What is one mistake you made along the way and what did you learn from it?

RI: Well, I’ve made so many it’s hard to just choose one! A general mistake that can apply to many of the failures is being impatient, [like] wanting to force things to happen, which ultimately just means I was trying to control things that were ultimately out of my control. I’m much, much more patient now…but I still know how to light a fire when need be. The difference now is “the wisdom to know the difference” of what I can and cannot change.


What has been the most surreal moment of your career thus far?

RI: I recently had a meeting with Cherie Blair (wife of former Prime Minister Tony Blair) in Berlin, Germany to discuss the projects she’s doing with the Cherie Blair Foundation in conjunction with Qualcomm in Malaysia. I was on 38 minutes of sleep in two days, having flown in the day of the meeting on a red eye from New York, so I kept pinching myself thinking, “Is this really happening?”

I’ve hung with celebrities, rockstars, pro athletes and the “tech elite,” but in my book, she is the queen of all of it in terms of her career, what she’s accomplished and what she continues to do with her power and knowledge.


What do you look for when considering hiring someone?

RI: The first thing is whether or not they are a culture fit with the company. Particularly early on in the life cycle of an organization, someone who doesn’t mesh well can be extremely toxic and can actually derail other team members.

Other important qualities/aspects include level of expertise (i.e. are they the best or really good in their area), willingness to collaborate and be a “team player,” lack of ego and more interested in solving the problem rather than flexing their proverbial muscles and general positivity and easy to work with along with a great sense of humor.
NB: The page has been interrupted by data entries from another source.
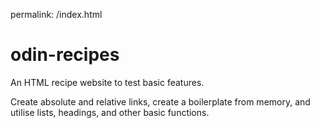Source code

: permalink: /index.html

# odin-recipes
An HTML recipe website to test basic features.

Create absolute and relative links, create a  boilerplate from memory, and utilise lists, headings, and other basic functions.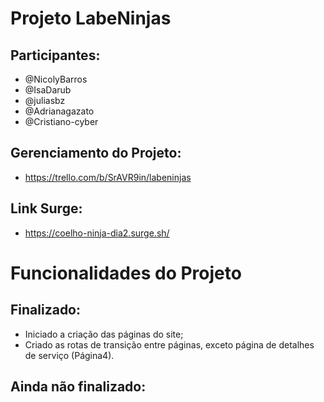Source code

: # Projeto LabeNinjas

## Participantes:

- @NicolyBarros
- @IsaDarub
- @juliasbz
- @Adrianagazato
- @Cristiano-cyber

## Gerenciamento do Projeto:

- https://trello.com/b/SrAVR9in/labeninjas

## Link Surge:

- https://coelho-ninja-dia2.surge.sh/

 # Funcionalidades do Projeto

## Finalizado:
- Iniciado a criação das páginas do site;
- Criado as rotas de transição entre páginas, exceto página de detalhes de serviço (Página4).

## Ainda não finalizado:

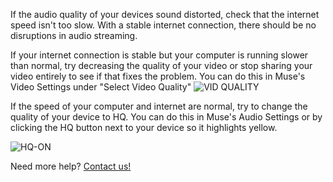 If the audio quality of your devices sound distorted, check that the internet speed isn't too slow. With a stable internet connection, there should be no disruptions in audio streaming.

If your internet connection is stable but your computer is running slower than normal, try decreasing the quality of your video or stop sharing your video entirely to see if that fixes the problem. You can do this in Muse's Video Settings under "Select Video Quality"
![VID QUALITY](https://user-images.githubusercontent.com/7818811/152437373-495d80ac-16fa-433c-bf9b-3ed5ed5e46e5.png)

If the speed of your computer and internet are normal, try to change the quality of your device to HQ. You can do this in Muse's Audio Settings or by clicking the HQ button next to your device so it highlights yellow.

![HQ-ON](https://user-images.githubusercontent.com/7818811/152444160-5ed3a939-6f4a-4678-b5b4-70d7c5a41c35.gif)

Need more help? [Contact us!](https://www.musesessions.co/contact)
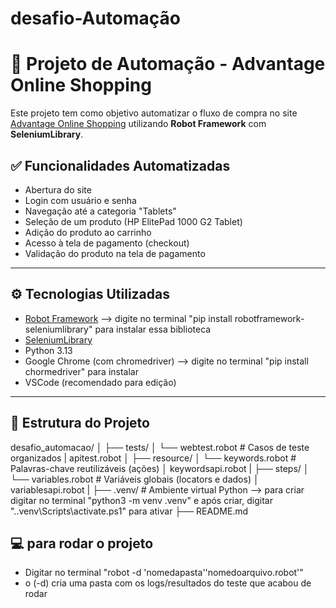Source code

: # desafio-Automação

# 🛒 Projeto de Automação - Advantage Online Shopping

Este projeto tem como objetivo automatizar o fluxo de compra no site [Advantage Online Shopping](https://advantageonlineshopping.com/) utilizando **Robot Framework** com **SeleniumLibrary**.

## ✅ Funcionalidades Automatizadas

- Abertura do site
- Login com usuário e senha
- Navegação até a categoria "Tablets"
- Seleção de um produto (HP ElitePad 1000 G2 Tablet)
- Adição do produto ao carrinho
- Acesso à tela de pagamento (checkout)
- Validação do produto na tela de pagamento

---

## ⚙️ Tecnologias Utilizadas

- [Robot Framework](https://robotframework.org/) --> digite no terminal "pip install robotframework-seleniumlibrary" para instalar essa biblioteca
- [SeleniumLibrary](https://robotframework.org/SeleniumLibrary/)
- Python 3.13
- Google Chrome (com chromedriver) --> digite no terminal "pip install chormedriver" para instalar
- VSCode (recomendado para edição)

---

## 📁 Estrutura do Projeto

desafio_automacao/
│
├── tests/
│ └── webtest.robot # Casos de teste organizados
|     apitest.robot
│
├── resource/
│ └── keywords.robot # Palavras-chave reutilizáveis (ações)
│     keywordsapi.robot
|
├── steps/
│ └── variables.robot # Variáveis globais (locators e dados)
│     variablesapi.robot
|
├── .venv/ # Ambiente virtual Python --> para criar digitar no terminal "python3 -m venv .venv" e após criar, digitar ".\.venv\Scripts\activate.ps1" para ativar
├── README.md

## 💻 para rodar o projeto

- Digitar no terminal "robot -d 'nomedapasta''nomedoarquivo.robot'"
- o (-d) cria uma pasta com os logs/resultados do teste que acabou de rodar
What advice would you give to a 20-something with similar aspirations?

RI: First, figure out sooner than later what you are really good at combined with what you enjoy doing, then pursue that fully and commit to it.

Second, know that failure and making mistakes is just part of the gig. It’s part of life. If you take huge risks, you will have huge falls, too. And that’s okay. You’ll have ups and downs and people will disappoint you and say brutal things. The most important thing is to surround yourself with a supportive group of friends, family and colleagues who believe in you.

Third, give back always. Don’t wait until you’ve reached “X” status, age or career title. We are on a journey, and there really isn’t a point where you will feel like you’ve arrived. Ever. So just know that the time to be loving and kind and giving and compassionate is now. It is the thing that keeps us going through all the muck.